## [Exercise details]
What lines in the following entries hold the word "Android"? Copy each one.
[Opening Task material section]
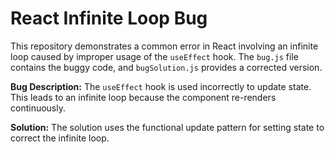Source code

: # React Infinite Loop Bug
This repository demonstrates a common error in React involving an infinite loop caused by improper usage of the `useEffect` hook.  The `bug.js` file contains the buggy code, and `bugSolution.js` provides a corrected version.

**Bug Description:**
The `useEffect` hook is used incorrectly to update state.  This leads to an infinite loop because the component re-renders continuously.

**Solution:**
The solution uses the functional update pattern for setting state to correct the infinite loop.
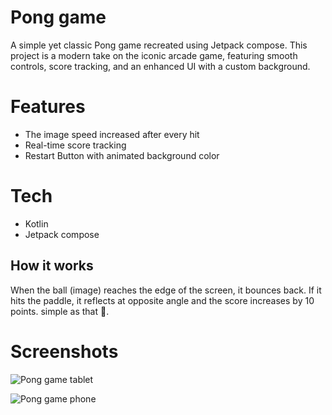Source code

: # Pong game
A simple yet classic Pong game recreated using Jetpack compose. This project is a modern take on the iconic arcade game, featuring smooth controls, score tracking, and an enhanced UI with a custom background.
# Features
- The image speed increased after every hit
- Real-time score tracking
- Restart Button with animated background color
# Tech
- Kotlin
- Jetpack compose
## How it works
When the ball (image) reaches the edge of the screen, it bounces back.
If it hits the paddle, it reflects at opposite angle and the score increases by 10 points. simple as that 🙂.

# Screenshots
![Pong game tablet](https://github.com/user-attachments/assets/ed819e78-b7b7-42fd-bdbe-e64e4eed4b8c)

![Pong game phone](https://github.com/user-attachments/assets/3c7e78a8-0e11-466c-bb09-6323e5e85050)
[Closing Task material section]
[Opening Task material section]
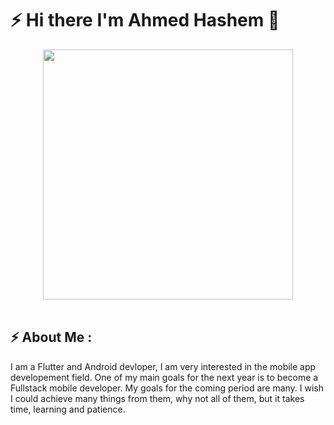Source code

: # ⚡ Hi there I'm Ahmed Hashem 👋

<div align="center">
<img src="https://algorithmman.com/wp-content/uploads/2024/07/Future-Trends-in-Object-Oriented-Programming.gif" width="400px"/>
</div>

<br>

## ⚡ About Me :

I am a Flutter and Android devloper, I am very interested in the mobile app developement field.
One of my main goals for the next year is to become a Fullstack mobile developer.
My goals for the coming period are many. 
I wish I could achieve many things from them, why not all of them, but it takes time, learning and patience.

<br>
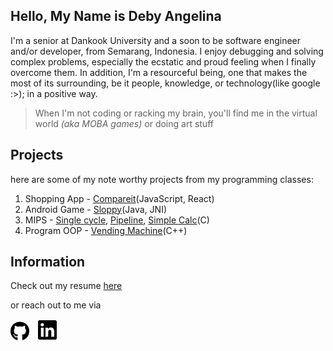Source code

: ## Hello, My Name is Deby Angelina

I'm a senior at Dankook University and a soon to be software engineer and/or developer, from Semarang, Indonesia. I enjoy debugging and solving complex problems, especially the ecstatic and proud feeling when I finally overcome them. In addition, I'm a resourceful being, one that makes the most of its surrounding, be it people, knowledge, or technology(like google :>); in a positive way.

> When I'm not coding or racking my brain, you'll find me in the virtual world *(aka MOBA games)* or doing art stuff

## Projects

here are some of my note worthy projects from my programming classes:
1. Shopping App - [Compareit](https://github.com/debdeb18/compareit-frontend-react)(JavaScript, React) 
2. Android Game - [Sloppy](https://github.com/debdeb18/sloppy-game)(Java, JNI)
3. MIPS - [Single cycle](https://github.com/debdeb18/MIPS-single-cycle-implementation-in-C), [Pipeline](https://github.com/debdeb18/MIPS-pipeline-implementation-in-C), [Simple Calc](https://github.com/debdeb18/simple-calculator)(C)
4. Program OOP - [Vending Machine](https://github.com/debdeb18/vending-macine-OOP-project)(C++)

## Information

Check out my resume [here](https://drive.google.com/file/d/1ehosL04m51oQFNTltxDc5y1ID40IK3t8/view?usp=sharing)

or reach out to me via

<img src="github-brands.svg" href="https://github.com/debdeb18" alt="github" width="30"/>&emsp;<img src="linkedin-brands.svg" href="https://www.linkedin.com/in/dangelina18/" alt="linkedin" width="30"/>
[Closing Task material section]
[Opening Task material section]
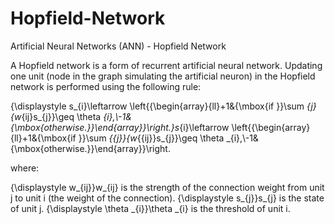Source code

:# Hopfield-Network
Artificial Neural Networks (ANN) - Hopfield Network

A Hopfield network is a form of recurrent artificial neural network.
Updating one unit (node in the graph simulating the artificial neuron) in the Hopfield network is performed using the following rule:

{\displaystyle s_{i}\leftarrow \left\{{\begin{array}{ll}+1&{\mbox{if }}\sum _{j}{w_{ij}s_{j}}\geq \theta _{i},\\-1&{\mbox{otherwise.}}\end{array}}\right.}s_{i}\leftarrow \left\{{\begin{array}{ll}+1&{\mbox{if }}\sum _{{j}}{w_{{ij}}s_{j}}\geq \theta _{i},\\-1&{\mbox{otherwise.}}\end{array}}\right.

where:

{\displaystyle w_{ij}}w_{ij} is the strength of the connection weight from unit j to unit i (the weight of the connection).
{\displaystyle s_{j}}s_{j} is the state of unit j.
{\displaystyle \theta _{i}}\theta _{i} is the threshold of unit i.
[Closing Task material section]
## [Exercise answer]
I am a Flutter and Android devloper, I am very interested in the mobile app developement field.
2. Android Game - [Sloppy](https://github.com/debdeb18/sloppy-game)(Java, JNI)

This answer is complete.